Thulasi Seetha Sithin, Garanzini Enrico, Tenconi Chiara, Marenghi Cristina, Avuzzi Barbara, Catanzaro Mario, Stagni Silvia, Villa Sergio, Chiorda Barbara Noris, Badenchini Fabio, Bertocchi Elena, Sanduleanu Sebastian, Pignoli Emanuele, Procopio Giuseppe, Valdagni Riccardo, Rancati Tiziana, Nicolai Nicola, Messina Antonella
Prostate Cancer Program, Fondazione IRCCS Istituto Nazionale dei Tumori, 20133 Milan, Italy.
Department of Precision Medicine, GROW-School for Oncology and Developmental Biology, Maastricht University, 6211 LK Maastricht, The Netherlands.
J Pers Med. 2023 Jul 22;13(7):1172. doi: 10.3390/jpm13071172.
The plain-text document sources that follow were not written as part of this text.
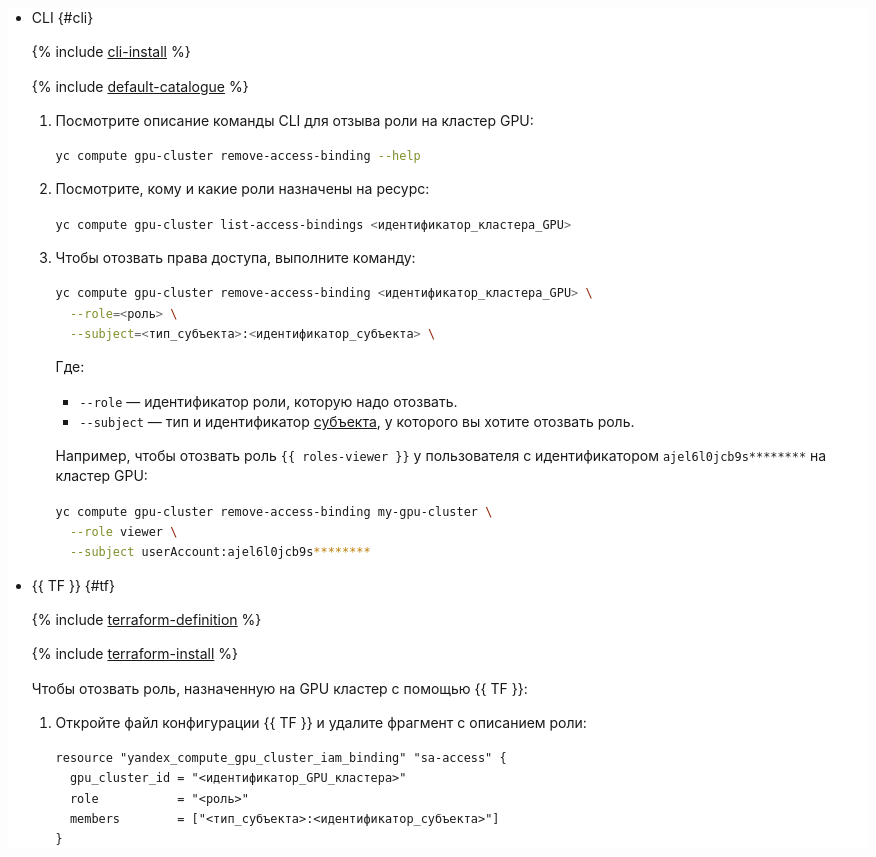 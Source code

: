 - CLI {#cli}

  {% include [cli-install](../../../_includes/cli-install.md) %}

  {% include [default-catalogue](../../../_includes/default-catalogue.md) %}

  1. Посмотрите описание команды CLI для отзыва роли на кластер GPU:

     ```bash
     yc compute gpu-cluster remove-access-binding --help
     ```

  1. Посмотрите, кому и какие роли назначены на ресурс:

     ```bash
     yc compute gpu-cluster list-access-bindings <идентификатор_кластера_GPU>
     ```

  1. Чтобы отозвать права доступа, выполните команду:

     ```bash
     yc compute gpu-cluster remove-access-binding <идентификатор_кластера_GPU> \
       --role=<роль> \
       --subject=<тип_субъекта>:<идентификатор_субъекта> \
     ```

     Где:

     * `--role` — идентификатор роли, которую надо отозвать.
     * `--subject` — тип и идентификатор [субъекта](../../../iam/concepts/access-control/index.md#subject), у которого вы хотите отозвать роль.

     Например, чтобы отозвать роль `{{ roles-viewer }}` у пользователя с идентификатором `ajel6l0jcb9s********` на кластер GPU:

     ```bash
     yc compute gpu-cluster remove-access-binding my-gpu-cluster \
       --role viewer \
       --subject userAccount:ajel6l0jcb9s********
     ```

- {{ TF }} {#tf}

  {% include [terraform-definition](../../../_tutorials/_tutorials_includes/terraform-definition.md) %}

  {% include [terraform-install](../../../_includes/terraform-install.md) %}

  Чтобы отозвать роль, назначенную на GPU кластер с помощью {{ TF }}:

  1. Откройте файл конфигурации {{ TF }} и удалите фрагмент с описанием роли:

      ```hcl
      resource "yandex_compute_gpu_cluster_iam_binding" "sa-access" {
        gpu_cluster_id = "<идентификатор_GPU_кластера>"
        role           = "<роль>"
        members        = ["<тип_субъекта>:<идентификатор_субъекта>"]
      }
      ```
Stability analysis remains a fundamental step in developing a successful imaging biomarker to personalize oncological strategies. This study proposes an in silico contour generation method for simulating segmentation variations to identify stable radiomic features. Ground-truth annotation provided for the whole prostate gland on the multi-parametric MRI sequences (T2w, ADC, and SUB-DCE) were perturbed to mimic segmentation differences observed among human annotators. In total, we generated 15 synthetic contours for a given image-segmentation pair. One thousand two hundred twenty-four unfiltered/filtered radiomic features were extracted applying Pyradiomics, followed by stability assessment using ICC(1,1). Stable features identified in the internal population were then compared with an external population to discover and report robust features. Finally, we also investigated the impact of a wide range of filtering strategies on the stability of features. The percentage of unfiltered (filtered) features that remained robust subjected to segmentation variations were T2w-36% (81%), ADC-36% (94%), and SUB-43% (93%). Our findings suggest that segmentation variations can significantly impact radiomic feature stability but can be mitigated by including pre-filtering strategies as part of the feature extraction pipeline.
稳定性分析仍然是开发成功的成像生物标志物以实现肿瘤治疗策略个性化的基本步骤。本研究提出了一种基于计算机模拟轮廓生成的方法,用于模拟分割变化以识别稳定的放射组学特征。在多参数MRI序列(T2加权成像、表观扩散系数成像和减法动态对比增强成像)上为整个前列腺提供的真实标注被扰动,以模拟人类标注者之间观察到的分割差异。对于给定的图像-分割对,我们总共生成了15个合成轮廓。应用Pyradiomics提取了1224个未过滤/过滤后的放射组学特征,随后使用组内相关系数(ICC(1,1))进行稳定性评估。然后将在内部群体中识别出的稳定特征与外部群体进行比较,以发现并报告稳健的特征。最后,我们还研究了广泛的过滤策略对特征稳定性的影响。在分割变化下仍保持稳健的未过滤(过滤后)特征的百分比分别为:T2加权成像-36%(81%)、表观扩散系数成像-36%(94%)和减法动态对比增强成像-43%(93%)。我们的研究结果表明,分割变化会显著影响放射组学特征的稳定性,但可以通过将预过滤策略纳入特征提取流程来减轻这种影响。